[EXERCISE INSTRUCTIONS]
Nothing but the records beneath, reproduced exactly, should appear in the answer.

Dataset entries
————

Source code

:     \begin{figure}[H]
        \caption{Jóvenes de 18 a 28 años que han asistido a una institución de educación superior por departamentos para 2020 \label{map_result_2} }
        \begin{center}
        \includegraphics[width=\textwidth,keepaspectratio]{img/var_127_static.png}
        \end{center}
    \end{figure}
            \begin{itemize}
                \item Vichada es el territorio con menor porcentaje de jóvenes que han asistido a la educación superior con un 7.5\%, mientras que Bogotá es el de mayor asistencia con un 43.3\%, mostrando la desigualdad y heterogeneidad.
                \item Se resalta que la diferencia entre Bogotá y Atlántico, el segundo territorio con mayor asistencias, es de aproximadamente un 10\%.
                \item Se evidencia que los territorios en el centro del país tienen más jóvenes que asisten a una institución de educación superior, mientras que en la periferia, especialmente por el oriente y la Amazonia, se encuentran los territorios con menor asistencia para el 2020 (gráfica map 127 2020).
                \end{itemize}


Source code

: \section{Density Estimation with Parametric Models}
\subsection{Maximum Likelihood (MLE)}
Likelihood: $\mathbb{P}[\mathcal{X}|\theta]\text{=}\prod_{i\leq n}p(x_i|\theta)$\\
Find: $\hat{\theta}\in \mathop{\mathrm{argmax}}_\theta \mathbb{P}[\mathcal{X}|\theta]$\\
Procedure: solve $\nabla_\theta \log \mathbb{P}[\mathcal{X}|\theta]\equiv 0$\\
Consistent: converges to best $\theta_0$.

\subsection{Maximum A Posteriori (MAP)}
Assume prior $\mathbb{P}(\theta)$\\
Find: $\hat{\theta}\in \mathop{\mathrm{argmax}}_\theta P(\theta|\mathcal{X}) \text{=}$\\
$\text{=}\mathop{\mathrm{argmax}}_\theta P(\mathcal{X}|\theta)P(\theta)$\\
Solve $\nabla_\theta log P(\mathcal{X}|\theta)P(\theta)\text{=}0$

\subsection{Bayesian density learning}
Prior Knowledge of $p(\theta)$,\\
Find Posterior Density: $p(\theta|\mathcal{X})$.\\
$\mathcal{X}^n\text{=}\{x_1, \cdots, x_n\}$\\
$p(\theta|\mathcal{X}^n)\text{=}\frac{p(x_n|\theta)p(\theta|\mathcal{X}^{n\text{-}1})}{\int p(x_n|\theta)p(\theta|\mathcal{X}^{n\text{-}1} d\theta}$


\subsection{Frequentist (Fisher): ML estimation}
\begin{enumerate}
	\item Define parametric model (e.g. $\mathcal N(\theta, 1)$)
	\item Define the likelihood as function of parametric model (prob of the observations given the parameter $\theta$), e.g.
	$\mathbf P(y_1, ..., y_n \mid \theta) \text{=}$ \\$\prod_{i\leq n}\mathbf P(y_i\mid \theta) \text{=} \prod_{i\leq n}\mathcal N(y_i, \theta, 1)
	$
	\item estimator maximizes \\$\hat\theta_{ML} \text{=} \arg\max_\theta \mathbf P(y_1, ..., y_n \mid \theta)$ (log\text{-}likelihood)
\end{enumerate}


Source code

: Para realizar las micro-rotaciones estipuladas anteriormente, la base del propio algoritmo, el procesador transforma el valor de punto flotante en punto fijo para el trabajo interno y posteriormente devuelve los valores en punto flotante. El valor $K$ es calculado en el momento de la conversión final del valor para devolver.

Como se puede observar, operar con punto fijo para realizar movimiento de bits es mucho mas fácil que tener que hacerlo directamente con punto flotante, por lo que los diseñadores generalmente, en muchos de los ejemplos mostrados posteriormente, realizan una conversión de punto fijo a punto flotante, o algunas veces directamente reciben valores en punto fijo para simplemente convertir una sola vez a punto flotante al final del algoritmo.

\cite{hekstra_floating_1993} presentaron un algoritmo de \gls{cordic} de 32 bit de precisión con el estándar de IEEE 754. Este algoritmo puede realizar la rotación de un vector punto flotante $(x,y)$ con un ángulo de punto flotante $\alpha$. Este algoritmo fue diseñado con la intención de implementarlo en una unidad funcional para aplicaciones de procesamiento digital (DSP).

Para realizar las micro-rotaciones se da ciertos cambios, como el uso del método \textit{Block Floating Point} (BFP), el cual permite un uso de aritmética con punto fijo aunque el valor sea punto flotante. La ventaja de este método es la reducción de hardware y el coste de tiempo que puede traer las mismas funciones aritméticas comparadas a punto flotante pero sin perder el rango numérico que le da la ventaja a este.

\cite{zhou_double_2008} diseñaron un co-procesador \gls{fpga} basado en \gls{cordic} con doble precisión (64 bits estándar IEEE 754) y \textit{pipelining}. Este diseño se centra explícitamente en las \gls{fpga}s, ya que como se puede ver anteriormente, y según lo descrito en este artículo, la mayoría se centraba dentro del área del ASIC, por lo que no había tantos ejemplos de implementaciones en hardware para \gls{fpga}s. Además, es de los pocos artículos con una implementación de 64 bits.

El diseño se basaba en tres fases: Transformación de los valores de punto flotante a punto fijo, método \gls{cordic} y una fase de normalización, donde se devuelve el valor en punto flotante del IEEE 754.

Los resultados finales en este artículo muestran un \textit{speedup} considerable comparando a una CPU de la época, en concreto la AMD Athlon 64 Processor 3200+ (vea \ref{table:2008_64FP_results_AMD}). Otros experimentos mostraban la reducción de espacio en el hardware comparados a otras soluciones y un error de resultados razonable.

————

[WRITTEN RESPONSE]
Source code

:     \begin{figure}[H]
        \caption{Jóvenes de 18 a 28 años que han asistido a una institución de educación superior por departamentos para 2020 \label{map_result_2} }
        \begin{center}
        \includegraphics[width=\textwidth,keepaspectratio]{img/var_127_static.png}
        \end{center}
    \end{figure}
            \begin{itemize}
                \item Vichada es el territorio con menor porcentaje de jóvenes que han asistido a la educación superior con un 7.5\%, mientras que Bogotá es el de mayor asistencia con un 43.3\%, mostrando la desigualdad y heterogeneidad.
                \item Se resalta que la diferencia entre Bogotá y Atlántico, el segundo territorio con mayor asistencias, es de aproximadamente un 10\%.
                \item Se evidencia que los territorios en el centro del país tienen más jóvenes que asisten a una institución de educación superior, mientras que en la periferia, especialmente por el oriente y la Amazonia, se encuentran los territorios con menor asistencia para el 2020 (gráfica map 127 2020).
                \end{itemize}


Source code

: \section{Density Estimation with Parametric Models}
\subsection{Maximum Likelihood (MLE)}
Likelihood: $\mathbb{P}[\mathcal{X}|\theta]\text{=}\prod_{i\leq n}p(x_i|\theta)$\\
Find: $\hat{\theta}\in \mathop{\mathrm{argmax}}_\theta \mathbb{P}[\mathcal{X}|\theta]$\\
Procedure: solve $\nabla_\theta \log \mathbb{P}[\mathcal{X}|\theta]\equiv 0$\\
Consistent: converges to best $\theta_0$.

\subsection{Maximum A Posteriori (MAP)}
Assume prior $\mathbb{P}(\theta)$\\
Find: $\hat{\theta}\in \mathop{\mathrm{argmax}}_\theta P(\theta|\mathcal{X}) \text{=}$\\
$\text{=}\mathop{\mathrm{argmax}}_\theta P(\mathcal{X}|\theta)P(\theta)$\\
Solve $\nabla_\theta log P(\mathcal{X}|\theta)P(\theta)\text{=}0$

\subsection{Bayesian density learning}
Prior Knowledge of $p(\theta)$,\\
Find Posterior Density: $p(\theta|\mathcal{X})$.\\
$\mathcal{X}^n\text{=}\{x_1, \cdots, x_n\}$\\
$p(\theta|\mathcal{X}^n)\text{=}\frac{p(x_n|\theta)p(\theta|\mathcal{X}^{n\text{-}1})}{\int p(x_n|\theta)p(\theta|\mathcal{X}^{n\text{-}1} d\theta}$


\subsection{Frequentist (Fisher): ML estimation}
\begin{enumerate}
	\item Define parametric model (e.g. $\mathcal N(\theta, 1)$)
	\item Define the likelihood as function of parametric model (prob of the observations given the parameter $\theta$), e.g.
	$\mathbf P(y_1, ..., y_n \mid \theta) \text{=}$ \\$\prod_{i\leq n}\mathbf P(y_i\mid \theta) \text{=} \prod_{i\leq n}\mathcal N(y_i, \theta, 1)
	$
	\item estimator maximizes \\$\hat\theta_{ML} \text{=} \arg\max_\theta \mathbf P(y_1, ..., y_n \mid \theta)$ (log\text{-}likelihood)
\end{enumerate}


Source code

: Para realizar las micro-rotaciones estipuladas anteriormente, la base del propio algoritmo, el procesador transforma el valor de punto flotante en punto fijo para el trabajo interno y posteriormente devuelve los valores en punto flotante. El valor $K$ es calculado en el momento de la conversión final del valor para devolver.

Como se puede observar, operar con punto fijo para realizar movimiento de bits es mucho mas fácil que tener que hacerlo directamente con punto flotante, por lo que los diseñadores generalmente, en muchos de los ejemplos mostrados posteriormente, realizan una conversión de punto fijo a punto flotante, o algunas veces directamente reciben valores en punto fijo para simplemente convertir una sola vez a punto flotante al final del algoritmo.

\cite{hekstra_floating_1993} presentaron un algoritmo de \gls{cordic} de 32 bit de precisión con el estándar de IEEE 754. Este algoritmo puede realizar la rotación de un vector punto flotante $(x,y)$ con un ángulo de punto flotante $\alpha$. Este algoritmo fue diseñado con la intención de implementarlo en una unidad funcional para aplicaciones de procesamiento digital (DSP).

Para realizar las micro-rotaciones se da ciertos cambios, como el uso del método \textit{Block Floating Point} (BFP), el cual permite un uso de aritmética con punto fijo aunque el valor sea punto flotante. La ventaja de este método es la reducción de hardware y el coste de tiempo que puede traer las mismas funciones aritméticas comparadas a punto flotante pero sin perder el rango numérico que le da la ventaja a este.

\cite{zhou_double_2008} diseñaron un co-procesador \gls{fpga} basado en \gls{cordic} con doble precisión (64 bits estándar IEEE 754) y \textit{pipelining}. Este diseño se centra explícitamente en las \gls{fpga}s, ya que como se puede ver anteriormente, y según lo descrito en este artículo, la mayoría se centraba dentro del área del ASIC, por lo que no había tantos ejemplos de implementaciones en hardware para \gls{fpga}s. Además, es de los pocos artículos con una implementación de 64 bits.

El diseño se basaba en tres fases: Transformación de los valores de punto flotante a punto fijo, método \gls{cordic} y una fase de normalización, donde se devuelve el valor en punto flotante del IEEE 754.

Los resultados finales en este artículo muestran un \textit{speedup} considerable comparando a una CPU de la época, en concreto la AMD Athlon 64 Processor 3200+ (vea \ref{table:2008_64FP_results_AMD}). Otros experimentos mostraban la reducción de espacio en el hardware comparados a otras soluciones y un error de resultados razonable.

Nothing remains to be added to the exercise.